START INPUT RECORDS

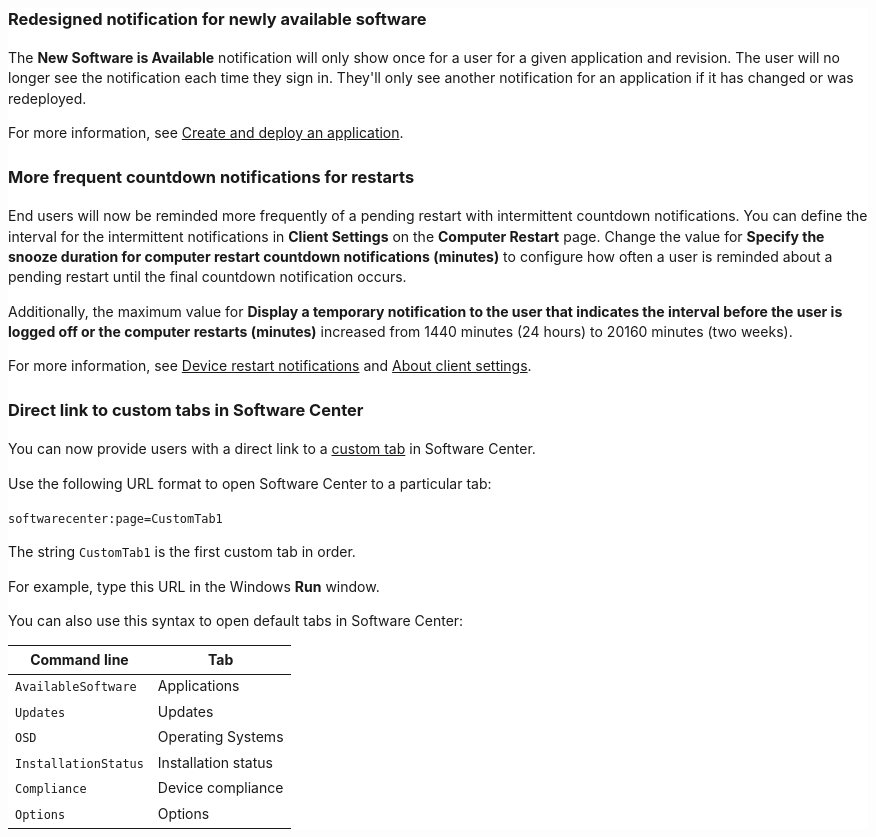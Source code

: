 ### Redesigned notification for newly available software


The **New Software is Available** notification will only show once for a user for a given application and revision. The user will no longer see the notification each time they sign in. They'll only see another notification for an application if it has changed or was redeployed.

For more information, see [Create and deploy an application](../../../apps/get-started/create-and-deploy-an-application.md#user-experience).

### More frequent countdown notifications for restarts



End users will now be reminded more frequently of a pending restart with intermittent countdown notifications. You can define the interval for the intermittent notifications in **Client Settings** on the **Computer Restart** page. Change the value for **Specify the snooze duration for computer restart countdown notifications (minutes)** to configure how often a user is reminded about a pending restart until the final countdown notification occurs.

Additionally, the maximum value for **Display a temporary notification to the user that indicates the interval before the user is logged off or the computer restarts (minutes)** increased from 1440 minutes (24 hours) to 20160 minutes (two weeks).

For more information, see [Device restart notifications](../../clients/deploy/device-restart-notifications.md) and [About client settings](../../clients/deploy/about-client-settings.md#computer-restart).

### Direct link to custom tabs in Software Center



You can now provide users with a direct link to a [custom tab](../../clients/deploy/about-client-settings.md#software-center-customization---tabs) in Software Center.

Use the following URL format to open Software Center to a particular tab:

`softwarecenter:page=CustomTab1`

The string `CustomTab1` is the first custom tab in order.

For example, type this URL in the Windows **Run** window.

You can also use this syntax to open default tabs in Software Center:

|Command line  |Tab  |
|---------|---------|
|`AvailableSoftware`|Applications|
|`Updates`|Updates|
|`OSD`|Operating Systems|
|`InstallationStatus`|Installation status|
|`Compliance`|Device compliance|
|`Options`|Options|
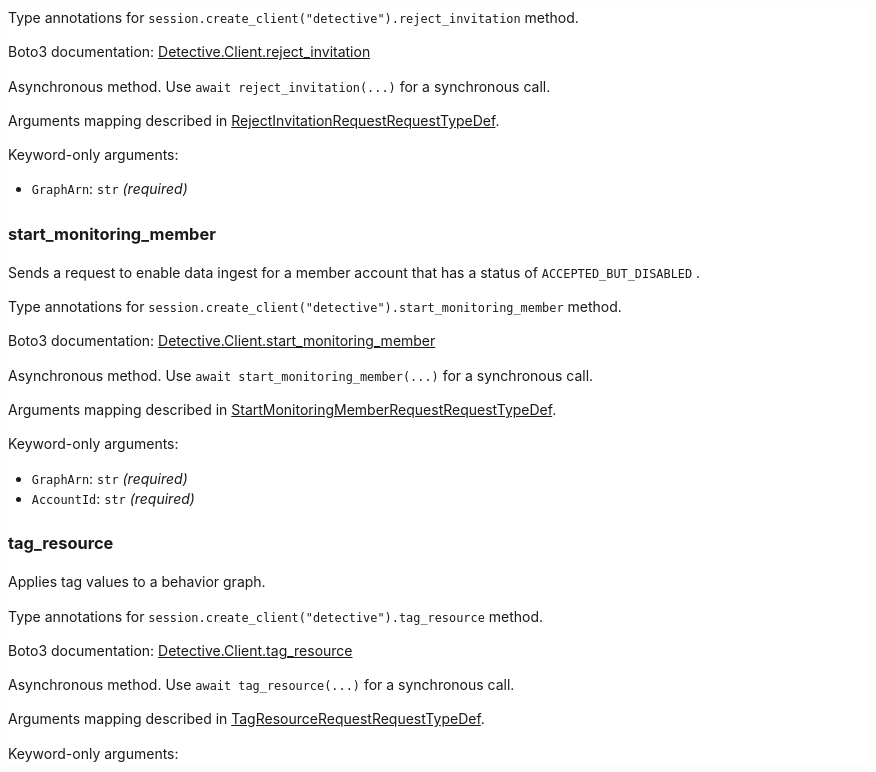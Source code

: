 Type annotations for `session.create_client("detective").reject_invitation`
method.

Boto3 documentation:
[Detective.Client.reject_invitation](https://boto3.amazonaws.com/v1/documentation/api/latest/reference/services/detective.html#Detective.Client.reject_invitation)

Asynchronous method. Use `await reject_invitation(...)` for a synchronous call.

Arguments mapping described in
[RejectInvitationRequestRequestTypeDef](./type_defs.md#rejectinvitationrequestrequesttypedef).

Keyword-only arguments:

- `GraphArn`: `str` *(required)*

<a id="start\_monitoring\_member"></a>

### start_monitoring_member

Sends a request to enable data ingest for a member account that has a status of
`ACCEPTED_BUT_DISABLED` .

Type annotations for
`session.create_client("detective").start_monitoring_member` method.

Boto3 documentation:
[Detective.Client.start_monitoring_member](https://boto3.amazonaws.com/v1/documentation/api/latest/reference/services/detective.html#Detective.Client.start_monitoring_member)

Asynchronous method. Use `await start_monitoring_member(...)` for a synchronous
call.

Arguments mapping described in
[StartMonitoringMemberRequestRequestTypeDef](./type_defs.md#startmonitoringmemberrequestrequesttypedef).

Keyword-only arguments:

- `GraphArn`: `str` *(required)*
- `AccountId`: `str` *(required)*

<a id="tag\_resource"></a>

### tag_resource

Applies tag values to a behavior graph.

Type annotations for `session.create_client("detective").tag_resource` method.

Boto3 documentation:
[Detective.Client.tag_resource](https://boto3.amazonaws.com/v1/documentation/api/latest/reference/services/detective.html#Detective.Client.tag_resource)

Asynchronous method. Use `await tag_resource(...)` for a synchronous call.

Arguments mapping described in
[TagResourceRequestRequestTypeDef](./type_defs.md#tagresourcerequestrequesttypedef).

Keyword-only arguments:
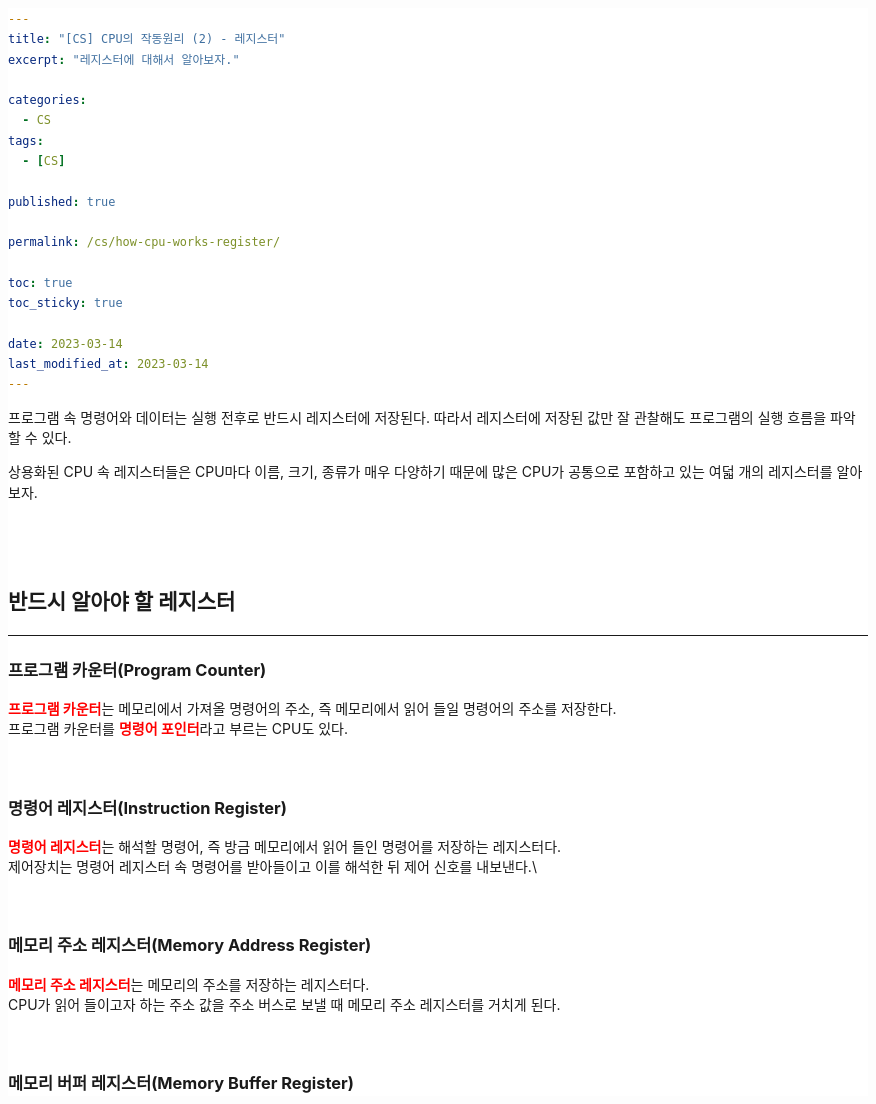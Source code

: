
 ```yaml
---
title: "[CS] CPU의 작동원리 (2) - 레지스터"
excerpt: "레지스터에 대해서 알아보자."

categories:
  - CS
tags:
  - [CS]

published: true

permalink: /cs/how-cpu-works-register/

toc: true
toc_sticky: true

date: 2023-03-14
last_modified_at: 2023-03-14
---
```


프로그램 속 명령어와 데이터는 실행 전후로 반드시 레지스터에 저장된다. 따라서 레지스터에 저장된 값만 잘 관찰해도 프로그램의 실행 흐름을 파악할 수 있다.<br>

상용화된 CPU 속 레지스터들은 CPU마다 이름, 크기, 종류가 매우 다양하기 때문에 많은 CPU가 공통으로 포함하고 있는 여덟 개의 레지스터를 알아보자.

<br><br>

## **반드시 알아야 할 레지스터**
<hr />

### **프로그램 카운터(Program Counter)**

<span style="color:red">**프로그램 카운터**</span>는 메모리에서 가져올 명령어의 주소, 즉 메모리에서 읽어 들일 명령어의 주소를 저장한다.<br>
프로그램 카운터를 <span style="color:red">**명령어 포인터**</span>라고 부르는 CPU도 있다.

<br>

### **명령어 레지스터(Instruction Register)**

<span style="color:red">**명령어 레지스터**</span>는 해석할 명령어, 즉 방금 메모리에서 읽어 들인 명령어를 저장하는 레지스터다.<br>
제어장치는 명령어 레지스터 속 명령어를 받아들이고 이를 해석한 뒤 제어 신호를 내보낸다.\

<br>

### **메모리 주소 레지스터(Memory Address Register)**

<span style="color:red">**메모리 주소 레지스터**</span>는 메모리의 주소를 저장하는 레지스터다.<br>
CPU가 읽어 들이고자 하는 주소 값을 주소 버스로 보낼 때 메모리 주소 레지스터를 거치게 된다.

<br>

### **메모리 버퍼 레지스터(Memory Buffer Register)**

END INPUT RECORDS
START INPUT RECORDS

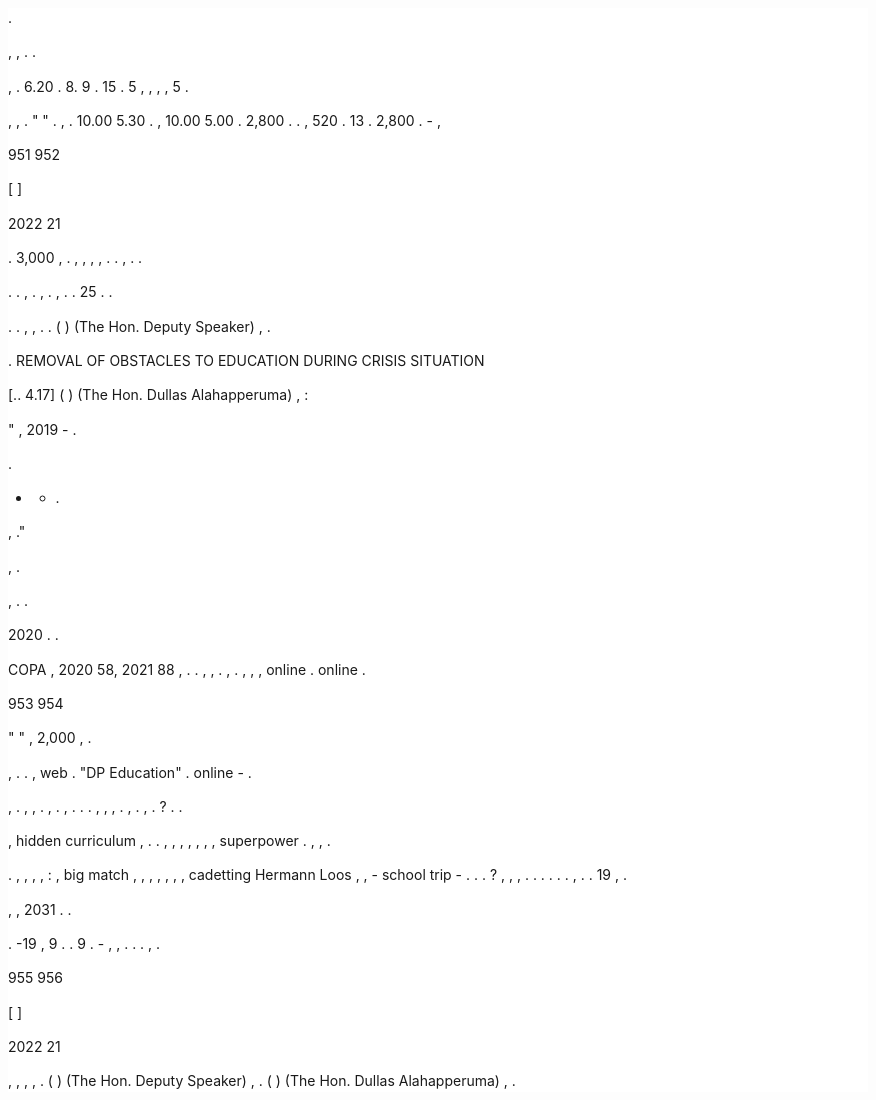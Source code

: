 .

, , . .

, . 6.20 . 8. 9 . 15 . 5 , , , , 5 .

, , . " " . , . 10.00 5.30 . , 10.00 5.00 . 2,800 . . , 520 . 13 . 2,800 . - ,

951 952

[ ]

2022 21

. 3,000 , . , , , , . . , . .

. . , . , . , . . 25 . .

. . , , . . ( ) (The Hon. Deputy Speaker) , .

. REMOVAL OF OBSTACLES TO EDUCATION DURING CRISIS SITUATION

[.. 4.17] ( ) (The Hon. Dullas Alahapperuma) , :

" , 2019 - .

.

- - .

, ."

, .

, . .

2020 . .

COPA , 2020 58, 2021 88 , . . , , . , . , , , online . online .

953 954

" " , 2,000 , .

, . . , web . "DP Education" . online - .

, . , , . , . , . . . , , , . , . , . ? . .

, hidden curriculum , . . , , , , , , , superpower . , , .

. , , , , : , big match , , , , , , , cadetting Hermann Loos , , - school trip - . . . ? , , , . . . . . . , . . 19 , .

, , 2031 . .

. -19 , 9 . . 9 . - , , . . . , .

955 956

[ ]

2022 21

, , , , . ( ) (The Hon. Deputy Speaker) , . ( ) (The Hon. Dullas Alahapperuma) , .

END INPUT RECORDS

**THE TASK**
Say how many lines in the entries include the word "Dullas", with no text around the number.

**SOLUTION TO THIS PROBLEM**
2